I apologize for so often writing posts about things that have been known and available for a while. By this time, readers are probably used to it.
Here is one I have been saving up: The Case of the Battered Wife and Sharia
(Strangely, the original link to the appellate ruling from a number of blogs has disappeared. Fortunately, I found another. Perhaps I should download a copy. It makes fairly grim reading, so don't read it if you'd rather not.)
In New Jersey, a Moroccan woman was beaten and repeatedly raped by her husband. On one occasion she ran away from him, escaping from a window. She returned that time briefly but later left him permanently and asked a judge to give her a restraining order against the abusive husband. The judge refused the long-term protective order in part on the grounds that the husband did not have "criminal intent" when he engaged in repeated spousal rape (while his wife cried continuously), because his religious beliefs dictated that he was permitted to do what he did.

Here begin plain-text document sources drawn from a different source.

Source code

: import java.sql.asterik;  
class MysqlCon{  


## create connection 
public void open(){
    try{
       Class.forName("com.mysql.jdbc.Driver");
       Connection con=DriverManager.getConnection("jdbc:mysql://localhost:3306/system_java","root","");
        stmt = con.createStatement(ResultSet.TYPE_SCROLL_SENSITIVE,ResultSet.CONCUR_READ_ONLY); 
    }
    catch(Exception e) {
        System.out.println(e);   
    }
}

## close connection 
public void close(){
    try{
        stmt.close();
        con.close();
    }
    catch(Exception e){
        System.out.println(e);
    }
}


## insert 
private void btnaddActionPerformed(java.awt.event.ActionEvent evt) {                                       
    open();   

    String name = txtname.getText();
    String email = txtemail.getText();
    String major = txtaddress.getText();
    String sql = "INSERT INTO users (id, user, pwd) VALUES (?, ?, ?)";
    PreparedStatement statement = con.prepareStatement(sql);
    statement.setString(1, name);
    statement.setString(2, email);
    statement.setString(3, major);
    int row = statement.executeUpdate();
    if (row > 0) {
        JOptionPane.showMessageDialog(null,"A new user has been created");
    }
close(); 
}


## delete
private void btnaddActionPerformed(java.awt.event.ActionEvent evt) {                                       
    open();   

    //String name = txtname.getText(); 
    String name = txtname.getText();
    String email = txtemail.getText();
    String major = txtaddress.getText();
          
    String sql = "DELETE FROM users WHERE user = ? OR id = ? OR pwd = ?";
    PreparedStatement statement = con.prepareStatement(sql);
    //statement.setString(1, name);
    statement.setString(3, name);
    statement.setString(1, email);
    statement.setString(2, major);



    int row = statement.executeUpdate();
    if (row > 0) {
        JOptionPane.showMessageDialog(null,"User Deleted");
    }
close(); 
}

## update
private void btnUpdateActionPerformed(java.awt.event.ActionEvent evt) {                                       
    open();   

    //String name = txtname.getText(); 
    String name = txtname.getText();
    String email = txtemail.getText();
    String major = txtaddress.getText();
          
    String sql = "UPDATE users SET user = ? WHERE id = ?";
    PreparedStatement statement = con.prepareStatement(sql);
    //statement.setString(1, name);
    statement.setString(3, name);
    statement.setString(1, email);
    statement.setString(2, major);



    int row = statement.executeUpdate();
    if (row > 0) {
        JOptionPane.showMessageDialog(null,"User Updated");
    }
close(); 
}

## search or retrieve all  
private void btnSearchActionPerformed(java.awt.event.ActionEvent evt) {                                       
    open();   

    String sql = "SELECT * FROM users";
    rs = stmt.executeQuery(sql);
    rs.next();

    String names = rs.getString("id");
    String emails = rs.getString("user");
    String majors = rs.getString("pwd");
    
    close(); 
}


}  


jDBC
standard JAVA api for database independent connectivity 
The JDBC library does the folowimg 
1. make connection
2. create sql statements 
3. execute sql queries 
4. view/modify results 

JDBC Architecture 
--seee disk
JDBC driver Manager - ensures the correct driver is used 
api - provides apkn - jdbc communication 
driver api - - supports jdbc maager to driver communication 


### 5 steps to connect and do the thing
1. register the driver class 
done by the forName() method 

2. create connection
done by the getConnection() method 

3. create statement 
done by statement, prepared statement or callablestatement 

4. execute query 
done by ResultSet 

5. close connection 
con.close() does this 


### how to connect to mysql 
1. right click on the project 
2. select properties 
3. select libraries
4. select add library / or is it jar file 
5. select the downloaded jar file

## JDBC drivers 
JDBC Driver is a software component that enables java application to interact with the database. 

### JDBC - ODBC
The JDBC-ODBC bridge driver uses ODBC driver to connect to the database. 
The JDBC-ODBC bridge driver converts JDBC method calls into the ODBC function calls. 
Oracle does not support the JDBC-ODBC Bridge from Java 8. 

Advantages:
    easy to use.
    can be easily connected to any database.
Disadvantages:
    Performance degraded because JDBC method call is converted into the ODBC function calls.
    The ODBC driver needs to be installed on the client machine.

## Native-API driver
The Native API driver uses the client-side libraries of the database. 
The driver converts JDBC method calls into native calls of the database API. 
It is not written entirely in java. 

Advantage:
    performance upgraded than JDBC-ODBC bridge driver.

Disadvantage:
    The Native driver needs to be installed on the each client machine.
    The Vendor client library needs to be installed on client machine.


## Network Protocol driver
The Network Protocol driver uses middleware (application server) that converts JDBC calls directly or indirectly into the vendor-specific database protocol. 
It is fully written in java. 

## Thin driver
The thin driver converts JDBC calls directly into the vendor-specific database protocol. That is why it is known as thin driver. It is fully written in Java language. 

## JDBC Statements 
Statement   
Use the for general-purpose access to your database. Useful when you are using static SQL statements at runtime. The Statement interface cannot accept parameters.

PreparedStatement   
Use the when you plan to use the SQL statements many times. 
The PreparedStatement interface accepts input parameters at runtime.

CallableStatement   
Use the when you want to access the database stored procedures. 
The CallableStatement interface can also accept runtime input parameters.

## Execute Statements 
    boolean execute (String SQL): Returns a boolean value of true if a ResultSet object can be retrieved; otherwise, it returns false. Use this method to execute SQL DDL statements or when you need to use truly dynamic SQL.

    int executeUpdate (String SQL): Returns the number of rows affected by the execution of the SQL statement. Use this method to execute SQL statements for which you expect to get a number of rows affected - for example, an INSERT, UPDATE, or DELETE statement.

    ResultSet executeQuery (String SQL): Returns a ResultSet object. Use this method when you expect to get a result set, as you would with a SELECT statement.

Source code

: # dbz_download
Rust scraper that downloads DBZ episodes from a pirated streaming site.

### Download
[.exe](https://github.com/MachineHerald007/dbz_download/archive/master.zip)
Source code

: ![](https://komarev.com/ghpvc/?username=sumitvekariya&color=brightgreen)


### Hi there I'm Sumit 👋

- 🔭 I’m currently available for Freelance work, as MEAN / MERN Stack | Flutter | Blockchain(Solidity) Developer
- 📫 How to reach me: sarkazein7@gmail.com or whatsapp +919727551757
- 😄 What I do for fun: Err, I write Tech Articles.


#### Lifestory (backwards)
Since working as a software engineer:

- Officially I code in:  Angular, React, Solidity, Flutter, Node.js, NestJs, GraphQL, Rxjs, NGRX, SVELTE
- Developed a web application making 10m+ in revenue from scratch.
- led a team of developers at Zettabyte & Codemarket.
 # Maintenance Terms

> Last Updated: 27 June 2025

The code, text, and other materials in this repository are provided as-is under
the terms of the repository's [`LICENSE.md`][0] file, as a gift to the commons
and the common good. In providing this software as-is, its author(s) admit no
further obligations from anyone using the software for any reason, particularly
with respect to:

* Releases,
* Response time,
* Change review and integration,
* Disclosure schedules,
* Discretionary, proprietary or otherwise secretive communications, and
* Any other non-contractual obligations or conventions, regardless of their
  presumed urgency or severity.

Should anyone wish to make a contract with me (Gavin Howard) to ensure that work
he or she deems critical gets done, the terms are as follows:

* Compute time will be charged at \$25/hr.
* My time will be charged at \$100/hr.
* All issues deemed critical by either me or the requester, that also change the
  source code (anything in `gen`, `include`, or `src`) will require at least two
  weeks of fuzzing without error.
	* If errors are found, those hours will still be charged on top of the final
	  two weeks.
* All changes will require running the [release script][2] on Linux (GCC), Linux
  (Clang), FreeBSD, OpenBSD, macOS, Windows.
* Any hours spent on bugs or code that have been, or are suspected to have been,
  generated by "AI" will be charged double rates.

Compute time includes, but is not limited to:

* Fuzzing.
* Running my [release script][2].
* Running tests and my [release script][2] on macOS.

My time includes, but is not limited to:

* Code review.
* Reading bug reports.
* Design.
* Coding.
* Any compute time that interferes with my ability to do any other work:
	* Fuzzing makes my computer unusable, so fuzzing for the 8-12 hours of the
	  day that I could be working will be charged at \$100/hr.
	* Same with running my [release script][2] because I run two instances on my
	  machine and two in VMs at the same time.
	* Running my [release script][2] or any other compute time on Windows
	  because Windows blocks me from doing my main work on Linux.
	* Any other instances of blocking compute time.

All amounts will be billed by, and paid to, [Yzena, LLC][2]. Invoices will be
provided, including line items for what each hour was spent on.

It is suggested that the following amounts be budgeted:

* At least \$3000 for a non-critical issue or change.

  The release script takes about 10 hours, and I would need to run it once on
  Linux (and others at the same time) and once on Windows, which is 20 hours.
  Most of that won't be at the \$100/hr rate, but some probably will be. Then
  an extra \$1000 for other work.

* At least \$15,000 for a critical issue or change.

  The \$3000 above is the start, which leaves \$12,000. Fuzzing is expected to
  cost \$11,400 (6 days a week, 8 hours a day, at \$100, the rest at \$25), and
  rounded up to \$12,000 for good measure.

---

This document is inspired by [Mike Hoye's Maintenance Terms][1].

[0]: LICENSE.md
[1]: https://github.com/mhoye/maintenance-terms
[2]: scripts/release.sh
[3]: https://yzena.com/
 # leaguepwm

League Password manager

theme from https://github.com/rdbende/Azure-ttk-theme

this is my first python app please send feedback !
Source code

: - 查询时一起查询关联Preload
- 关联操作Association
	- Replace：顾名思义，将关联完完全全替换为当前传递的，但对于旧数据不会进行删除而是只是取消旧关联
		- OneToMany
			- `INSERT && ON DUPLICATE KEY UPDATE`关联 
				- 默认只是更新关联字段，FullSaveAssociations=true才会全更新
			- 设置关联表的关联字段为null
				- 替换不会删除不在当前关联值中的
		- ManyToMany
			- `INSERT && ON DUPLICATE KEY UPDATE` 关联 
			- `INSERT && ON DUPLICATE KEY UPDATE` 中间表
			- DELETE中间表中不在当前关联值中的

Some of the commentators at the Volokh Conspiracy don't seem to understand the point, opining that this really isn't about criminal intent, since it was not a criminal trial but rather a hearing on a restraining order. This is nonsense, as the appeals court made clear when it overturned the lower judge's decision. The matter was in fact all about criminal intent. Under New Jersey law, getting a restraining order in a domestic abuse case depends on showing probable cause that something criminal has been done previously (abuse, sexual assault, etc.). So while the standard of proof is lower than it is in a full-blown criminal trial, the issue of criminal intent is relevant and was exactly and expressly what the judge was addressing. Therefore (in case the point isn't clear) this is a pretty important incident, because if the "no criminal intent" argument (if your religion says you can do X, you aren't guilty of criminal intent in doing X) can be upheld in a restraining order case, it could also be used in an outright criminal trial.
And, to repeat, the judge said that if your religion allows you to rape your wife while she cries, you aren't committing a crime if you do so. Which is absurd. The appeals court overturned his ruling.
In this post at Atlas Shrugs we find Attorney Yerushalmi criticizing the ponderous lengths the appeals court goes to in showing that religious freedom precedents do not apply to laws against spousal rape. Yerushalmi thinks that this is a bad sign, as the claim was ludicrous on its face and should have been dismissed out of hand; he worries that the amount of space the appeals court spent indicates deference to the fact that the religion in question was Islam. He's right that any attempt to apply a religious exemption to such a law is ludicrous, not only morally but also legally. We would not allow a jihadi to say that he did not have criminal intent to commit murder since setting off a bomb is not murder according to his religion. Yerushalmi's worry is not unreasonable. But I would rather think that the appeals court was making a dry legal joke by the elephantine style in which it demolished the lower court judge's claim of no criminal intent.
I have one point to add to all that bloggers have already said about this case: It is another case of "we can say it, but you can't." If someone criticizing Islam says that, according to Islam, a man is permitted to rape his wife, that's a liberal no-no. But if the very same claim can be used for purposes of mitigating a husband's act when he abuses his wife, then the statement is permissible. Just how far this double standard and the use of these "cultural defenses" will be allowed to go in the end remains to be seen.